Some annotations like lines or bounding boxes have multiple points associated with them, and an ellipsoid annotation has a three radius dimensions.

In [None]:
annotation_filename = 'data/annotations_spines.csv'
manual_df = pd.read_csv(annotation_filename)

manual_df.head()

---
## Manipulating data and viewing it in Neuroglancer

Visualizing data in python using packages like matplotlib, seaborn, and plotly is fantastic and well-documented.
However, one useful thing is to visualize spatial data in neuroglancer itself, which lets us quickly look at the context of data points in terms of imagery, morphology, and all of the rest of the data we can explore there.

Let's start by digging into inhibitory neurons a bit.

In [None]:
# First, let's use the cell type table to get the collection of inhibitory cells.
soma_df.query('cell_type == "i"')

### Using StateBuilder to make custom Neuroglancer links

While we could jump to pulling those up in neuroglancer one by one, let's do something a little fancier.
We will make a neuroglancer link that will have the cell bodies of all inhibitory neurons.

StateBuilder in the [nglui package](https://github.com/seung-lab/NeuroglancerAnnotationUI) is designed to turn dataframes into annotations and selected neurons in Neuroglancer.

You were introduced to Neuroglancer through each layer.
StateBuilder works the same way, configuring each layer and mapping rules from dataframe columns to Neuroglancer properties.
We start by configuring the image layer and the segmentation layer.
For the most basic situations like this, all we have to know is the cloud-path to the data sources that neuroglancer uses.

In [None]:
from nglui import statebuilder

image_path = 'precomputed://gs://microns_public_datasets/pinky100_v0/son_of_alignment_v15_rechunked'
segmentation_path = 'precomputed://gs://microns_public_datasets/pinky100_v185/seg'

img = statebuilder.ImageLayerConfig(image_path)
seg = statebuilder.SegmentationLayerConfig(segmentation_path)

We can now build a simple Statebuilder object out of a list of these layer configurations.

In [None]:
sb = statebuilder.StateBuilder([img, seg])

StateBuilder separates the configuration rules from the rendering.
In this case, we haven't added any data-driven options to the configuration, so we can render out the state immediately.
The `render_as` argument lets us choose to return an HTML link, a long URL, or a dict describing the state.
All are useful in different situations, but for manual exploration `html` is cleanest.

The link below should bring you into the center of the data with nothing selected.

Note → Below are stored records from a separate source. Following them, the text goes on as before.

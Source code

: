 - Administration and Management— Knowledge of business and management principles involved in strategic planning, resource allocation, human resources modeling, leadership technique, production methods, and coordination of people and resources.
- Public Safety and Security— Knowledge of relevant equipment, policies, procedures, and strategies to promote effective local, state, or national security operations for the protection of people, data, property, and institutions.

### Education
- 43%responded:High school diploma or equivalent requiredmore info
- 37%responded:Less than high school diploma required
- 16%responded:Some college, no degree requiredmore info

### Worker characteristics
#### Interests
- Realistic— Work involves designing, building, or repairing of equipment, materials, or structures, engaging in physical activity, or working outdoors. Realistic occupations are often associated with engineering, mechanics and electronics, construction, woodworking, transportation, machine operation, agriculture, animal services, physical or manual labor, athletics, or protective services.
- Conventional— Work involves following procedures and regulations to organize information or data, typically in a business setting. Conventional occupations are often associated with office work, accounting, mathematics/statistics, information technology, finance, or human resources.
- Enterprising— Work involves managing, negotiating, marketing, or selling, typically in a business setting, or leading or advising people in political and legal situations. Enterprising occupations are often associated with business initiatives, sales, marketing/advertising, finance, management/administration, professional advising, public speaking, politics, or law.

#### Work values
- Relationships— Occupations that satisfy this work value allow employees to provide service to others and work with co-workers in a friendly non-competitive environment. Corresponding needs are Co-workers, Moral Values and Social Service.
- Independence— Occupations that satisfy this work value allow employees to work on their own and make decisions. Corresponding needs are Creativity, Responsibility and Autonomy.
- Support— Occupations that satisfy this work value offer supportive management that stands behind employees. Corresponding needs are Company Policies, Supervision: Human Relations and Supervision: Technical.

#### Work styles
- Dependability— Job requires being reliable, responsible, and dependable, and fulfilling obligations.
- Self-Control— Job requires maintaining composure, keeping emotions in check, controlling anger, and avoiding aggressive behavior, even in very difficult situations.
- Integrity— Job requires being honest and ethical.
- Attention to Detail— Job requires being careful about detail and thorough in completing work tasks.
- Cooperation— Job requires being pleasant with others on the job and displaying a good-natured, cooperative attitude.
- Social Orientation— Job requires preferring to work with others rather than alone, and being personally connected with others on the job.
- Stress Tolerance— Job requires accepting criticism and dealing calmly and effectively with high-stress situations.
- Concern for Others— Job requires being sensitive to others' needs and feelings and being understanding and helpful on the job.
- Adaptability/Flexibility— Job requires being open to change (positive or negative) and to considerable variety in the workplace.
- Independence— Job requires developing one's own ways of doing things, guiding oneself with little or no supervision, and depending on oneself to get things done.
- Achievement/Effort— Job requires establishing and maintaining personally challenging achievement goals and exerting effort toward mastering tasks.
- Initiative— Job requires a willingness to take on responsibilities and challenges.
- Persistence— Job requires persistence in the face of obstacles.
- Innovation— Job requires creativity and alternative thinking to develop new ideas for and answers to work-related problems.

Try it!

In [None]:
sb.render_state(return_as='html')

Now let's add the soma location and root id of each inhibitory neuron.
We have already defined the image and segmentation layers, so we only need to add an annotation layer.
However, we can't just add an annotation layer, we also need to specify how to map data to annotations.
In StateBuilder, this is handled through different Mapper classes: `PointMapper`, `LineMapper`, `SphereMapper`, and `BoundingBoxMapper`.
We will use a `PointMapper` so that each soma location gets one point.

We are going to eventually pass a dataframe to the statebuilder.
A `PointMapper` object needs to know which column of the dataframe contains points.
Note that Neuroglancer expects locations in voxel coordinates, not nanometers.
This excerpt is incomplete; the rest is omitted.